Seeing a book announcement for Duke Okes Performance Metrics: The Levers for Process Improvement made me think. The except titled “Psychological Impact of Metrics” included the notion that metrics drive behavior. That isn’t new, yet Duke went on to provide a way to determine the worthiness of metrics.
Here’s a short except from the except (see full except and learn more about Duke’s book here.)
Another useful method is to do a congruence check. This involves asking three questions:
• What is being measured by the organization?
• What does management ask/talk about?
• For what are people rewarded?
Note that if there is good alignment of the answers to these questions, there’s a good chance the metrics are the right ones; however, if there are significant differences between them then people are not being presented with a congruent environment— one that allows healthy discussions about how well things are working and what actions are necessary or useful to improve performance.

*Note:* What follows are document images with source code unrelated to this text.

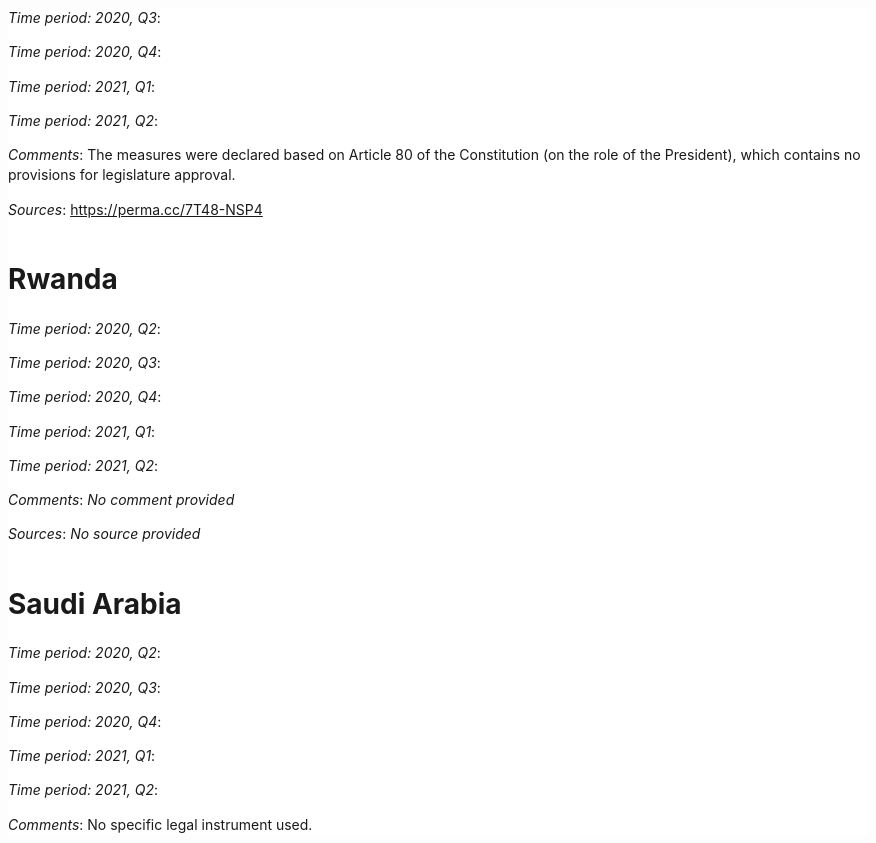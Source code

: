 
*Time period: 2020, Q3*: 

 
*Time period: 2020, Q4*: 

 
*Time period: 2021, Q1*: 

 
*Time period: 2021, Q2*: 

 

*Comments*:
 The measures were declared based on Article 80 of the Constitution (on the role of the President), which contains no provisions for legislature approval. 

*Sources*:
 https://perma.cc/7T48-NSP4



# Rwanda 
*Time period: 2020, Q2*: 

 
*Time period: 2020, Q3*: 

 
*Time period: 2020, Q4*: 

 
*Time period: 2021, Q1*: 

 
*Time period: 2021, Q2*: 

 

*Comments*:
*No comment provided* 

*Sources*:
*No source provided*



# Saudi Arabia 
*Time period: 2020, Q2*: 

 
*Time period: 2020, Q3*: 

 
*Time period: 2020, Q4*: 

 
*Time period: 2021, Q1*: 

 
*Time period: 2021, Q2*: 

 

*Comments*:
 No specific legal instrument used. 
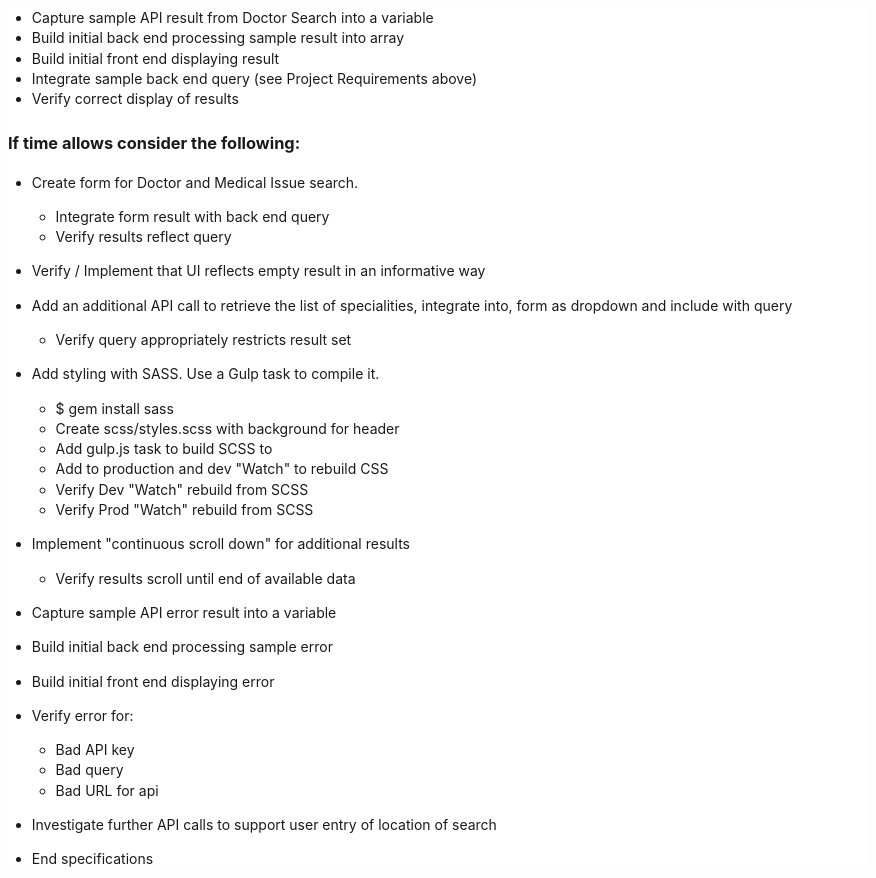 
* Capture sample API result from Doctor Search into a variable
* Build initial back end processing sample result into array
* Build initial front end displaying result
* Integrate sample back end query (see Project Requirements above)
* Verify correct display of results

### If time allows consider the following:
* Create form for Doctor and Medical Issue search.
  * Integrate form result with back end query
  * Verify results reflect query

* Verify / Implement that UI reflects empty result in an informative way

* Add an additional API call to retrieve the list of specialities, integrate into, form as dropdown and include with query
  * Verify query appropriately restricts result set

* Add styling with SASS. Use a Gulp task to compile it.
  * $ gem install sass
  * Create scss/styles.scss with background for header
  * Add gulp.js task to build SCSS to
  * Add to production and dev "Watch" to rebuild CSS
  * Verify Dev "Watch" rebuild from SCSS
  * Verify Prod "Watch" rebuild from SCSS

* Implement "continuous scroll down" for additional results
  * Verify results scroll until end of available data

* Capture sample API error result into a variable
* Build initial back end processing sample error
* Build initial front end displaying error
* Verify error for:
  * Bad API key
  * Bad query
  * Bad URL for api

* Investigate further API calls to support user entry of location of search

* End specifications
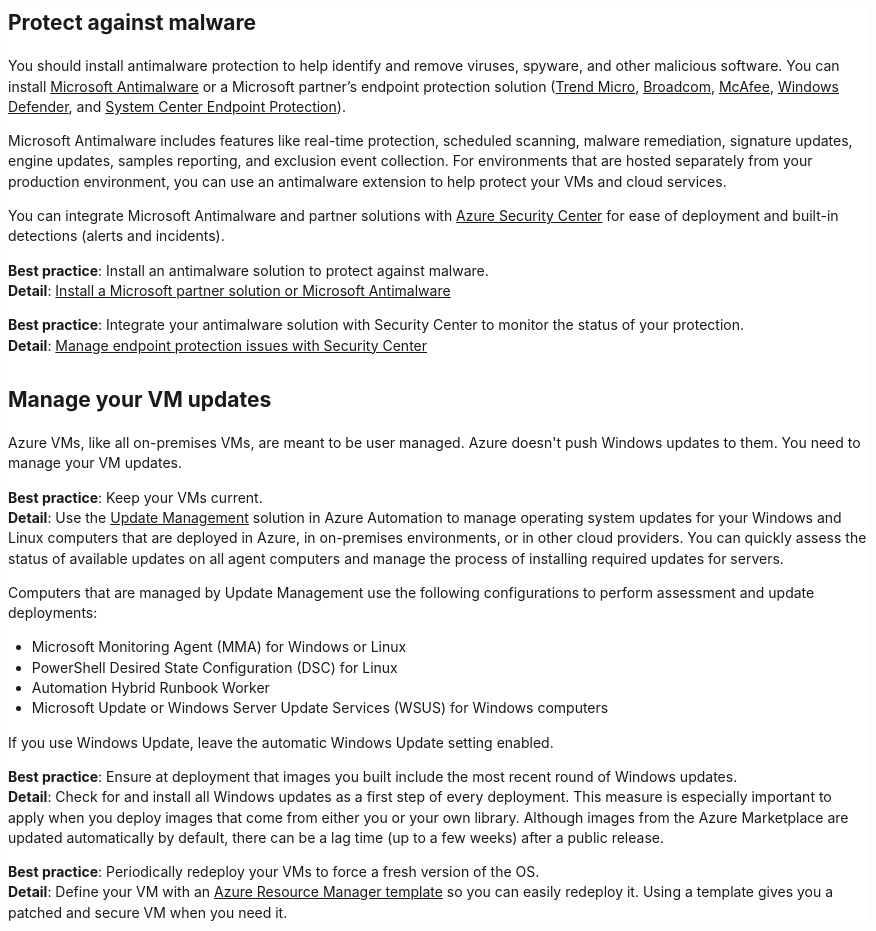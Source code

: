 ## Protect against malware
You should install antimalware protection to help identify and remove viruses, spyware, and other malicious software. You can install [Microsoft Antimalware](antimalware.md) or a Microsoft partner’s endpoint protection solution ([Trend Micro](https://help.deepsecurity.trendmicro.com/Welcome.html), [Broadcom](https://www.broadcom.com/products), [McAfee](https://www.mcafee.com/us/products.aspx), [Windows Defender](https://www.microsoft.com/windows/comprehensive-security), and [System Center Endpoint Protection](/configmgr/protect/deploy-use/endpoint-protection)).

Microsoft Antimalware includes features like real-time protection, scheduled scanning, malware remediation, signature updates, engine updates, samples reporting, and exclusion event collection. For environments that are hosted separately from your production environment, you can use an antimalware extension to help protect your VMs and cloud services.

You can integrate Microsoft Antimalware and partner solutions with [Azure Security Center](../../security-center/index.yml) for ease of deployment and built-in detections (alerts and incidents).

**Best practice**: Install an antimalware solution to protect against malware.   
**Detail**: [Install a Microsoft partner solution or Microsoft Antimalware](../../security-center/security-center-install-endpoint-protection.md)

**Best practice**: Integrate your antimalware solution with Security Center to monitor the status of your protection.   
**Detail**: [Manage endpoint protection issues with Security Center](../../security-center/security-center-partner-integration.md)

## Manage your VM updates
Azure VMs, like all on-premises VMs, are meant to be user managed. Azure doesn't push Windows updates to them. You need to manage your VM updates.

**Best practice**: Keep your VMs current.   
**Detail**: Use the [Update Management](../../automation/automation-update-management.md) solution in Azure Automation to manage operating system updates for your Windows and Linux computers that are deployed in Azure, in on-premises environments, or in other cloud providers. You can quickly assess the status of available updates on all agent computers and manage the process of installing required updates for servers.

Computers that are managed by Update Management use the following configurations to perform assessment and update deployments:

- Microsoft Monitoring Agent (MMA) for Windows or Linux
- PowerShell Desired State Configuration (DSC) for Linux
- Automation Hybrid Runbook Worker
- Microsoft Update or Windows Server Update Services (WSUS) for Windows computers

If you use Windows Update, leave the automatic Windows Update setting enabled.

**Best practice**: Ensure at deployment that images you built include the most recent round of Windows updates.   
**Detail**: Check for and install all Windows updates as a first step of every deployment. This measure is especially important to apply when you deploy images that come from either you or your own library. Although images from the Azure Marketplace are updated automatically by default, there can be a lag time (up to a few weeks) after a public release.

**Best practice**: Periodically redeploy your VMs to force a fresh version of the OS.   
**Detail**: Define your VM with an [Azure Resource Manager template](../../azure-resource-manager/templates/template-syntax.md) so you can easily redeploy it. Using a template gives you a patched and secure VM when you need it.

I’ve seen way to many organizations that list reliability as a ‘cornerstone’ of their products. And, then consistently talk about and emphasis reducing cost or time to market. To bring ‘reliability’ to mean more than platitudes the entire organization has to have a consistent message concerning the importance of product reliability. We need to use a metric that has meaning, is useful for decision making and is well understood.
As reliability professionals we can provide clear measures. MTBF is not one of those ‘clear’ measures. We can coach senior management on how to talk and ask meaningful questions. And, we can highlight the value of product reliability to our customers and the bottom line.
Once the organization measure reliability, talks about it, and rewards improved reliability, then we are using metrics related to product reliability hat are useful. There is a lot more in Dukes book so I’m looking forward to getting a copy to add to my professional reading list for the near future.